O Ministério Público do Estado do Rio de Janeiro solicitou à Justiça, nesta sexta-feira (10), a saída imediata de Nicholas Cardoso da presidência interina do Rioprevidência. Além do afastamento, o órgão pediu o bloqueio de aproximadamente R$ 1 bilhão em bens ligados ao gestor, ao ex-presidente Deivis Marcon Antunes, ao Banco Master e à empresa PKL One.
A iniciativa faz parte de uma investigação que apura investimentos considerados irregulares realizados pela autarquia. De acordo com o Ministério Público, cerca de R$ 118 milhões foram aplicados, no fim de 2025, em fundos que não possuíam o credenciamento exigido pelas normas do Conselho Monetário Nacional.
Na época das operações, Nicholas Cardoso ocupava o cargo de diretor de investimentos do fundo. Relatórios internos já indicavam possíveis falhas no cumprimento de regras e riscos na gestão dos recursos.
Risco ao fundo
Para o MPRJ, a permanência de Cardoso no comando do Rioprevidência pode comprometer a segurança financeira do sistema previdenciário estadual.
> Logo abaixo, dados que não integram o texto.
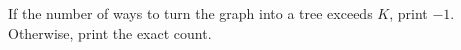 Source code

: If the number of ways to turn the graph into a tree exceeds $K$, print $-1$. Otherwise, print the exact count.
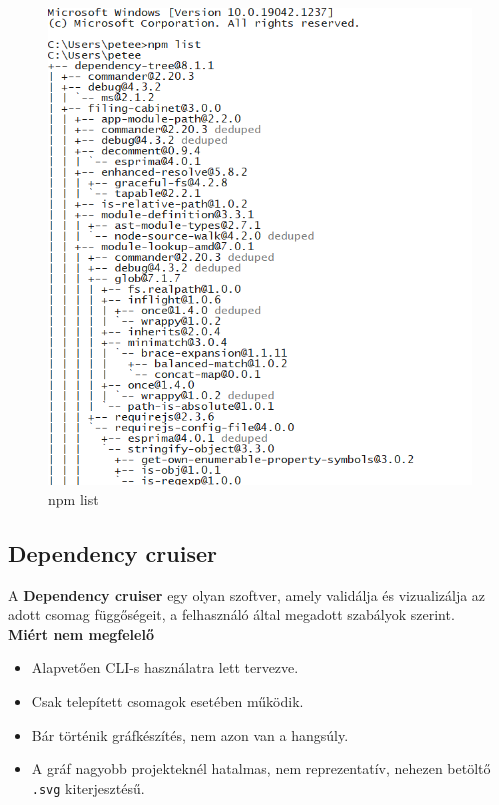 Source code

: 	\begin{figure}[h]
		\centering
		\includegraphics[scale=0.45]{images/npm_ls.png}
		\caption{npm list}
		\label{fig:npm-ls}
	\end{figure}
	
	\subsection{Dependency cruiser}
	
	A \textbf{Dependency cruiser} egy olyan szoftver, amely validálja és vizualizálja az adott csomag függőségeit, a felhasználó által megadott szabályok szerint.\\
	
	\textbf{Miért nem megfelelő}
	\begin{itemize}
		\item Alapvetően CLI-s használatra lett tervezve.
		\item Csak telepített csomagok esetében működik.
		\item Bár történik gráfkészítés, nem azon van a hangsúly.
		\item A gráf nagyobb projekteknél hatalmas, nem reprezentatív, nehezen betöltő \texttt{.svg} kiterjesztésű.
	\end{itemize}
	
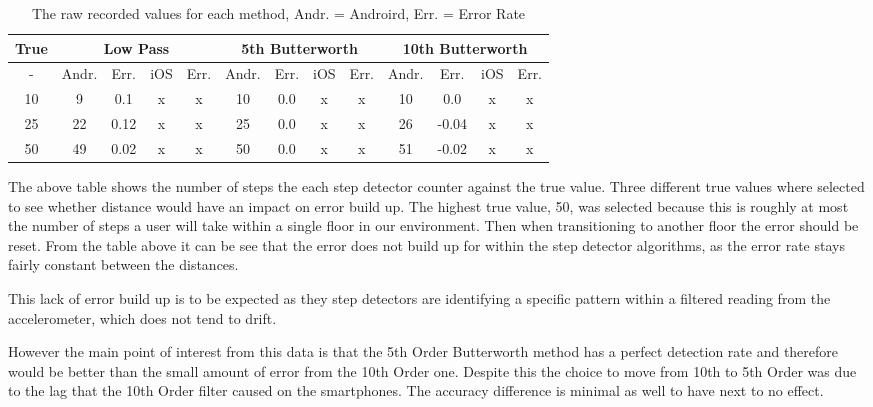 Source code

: \documentclass[main.tex]{subfiles}
\begin{document}


\begin{table}[ht]
	\begin{tabular}{| c || c | c | c | c | c | c | c | c | c | c | c | c |}
		\hline
		True & \multicolumn{4}{|c|}{Low Pass} & \multicolumn{4}{|c|}{5th Butterworth} & \multicolumn{4}{|c|}{10th Butterworth} \\
		\hline
		 - & Andr. & Err. & iOS & Err. & Andr. & Err. & iOS & Err. & Andr. & Err. & iOS & Err.\\
		\hline
		10 & 9 & 0.1 & x & x & 10 & 0.0 & x & x & 10 & 0.0 & x & x\\ 		
		25 & 22 & 0.12 & x & x & 25 & 0.0 & x & x & 26 & -0.04 & x & x \\ 	
		50 & 49 & 0.02 & x & x & 50 & 0.0 & x & x & 51 & -0.02 & x & x\\ 
		\hline	
	\end{tabular}
	\caption{The raw recorded values for each method, Andr. = Androird, Err. = Error Rate}
\end{table}

The above table shows the number of steps the each step detector counter against the true value. Three different true values where selected to see whether distance would have an impact on error build up. The highest true value, 50, was selected because this is roughly at most the number of steps a user will take within a single floor in our environment. Then when transitioning to another floor the error should be reset. From the table above it can be see that the error does not build up for within the step detector algorithms, as the error rate stays fairly constant between the distances. 

This lack of error build up is to be expected as they step detectors are identifying a specific pattern within a filtered reading from the accelerometer, which does not tend to drift.

However the main point of interest from this data is that the 5th Order Butterworth method has a perfect detection rate and therefore would be better than the small amount of error from the 10th Order one. Despite this the choice to move from 10th to 5th Order was due to the lag that the 10th Order filter caused on the smartphones. The accuracy difference is minimal as well to have next to no effect. 
\end{document}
A preocupação é ampliada pelo histórico recente envolvendo o Banco Master, que entrou em processo de liquidação após receber aportes que chegaram perto de R$ 1 bilhão do fundo.
Os promotores destacam que o processo de credenciamento de instituições financeiras é uma etapa fundamental para garantir segurança nas aplicações e evitar prejuízos ao patrimônio público.
Contexto da investigação
Nicholas Cardoso assumiu o comando interino após a prisão de Deivis Antunes, realizada pela Polícia Federal em fevereiro. A investigação segue analisando a condução dos investimentos e possíveis responsabilidades.
O valor total que o Ministério Público quer indisponibilizar reúne os recursos aplicados no Banco Master e os novos aportes sob suspeita.
Defesa do Rioprevidência
Em nota, o Rioprevidência informou que ainda não foi oficialmente notificado sobre o pedido de afastamento e classificou a medida como desproporcional.
A autarquia sustenta que os R$ 118 milhões investigados não pertencem diretamente ao fundo previdenciário, mas a recursos administrativos, o que, segundo o órgão, afastaria a obrigatoriedade de seguir as mesmas regras aplicadas às reservas de benefícios.
O fundo também afirma que os investimentos foram realizados com baixo risco e que medidas de controle já estavam sendo adotadas internamente.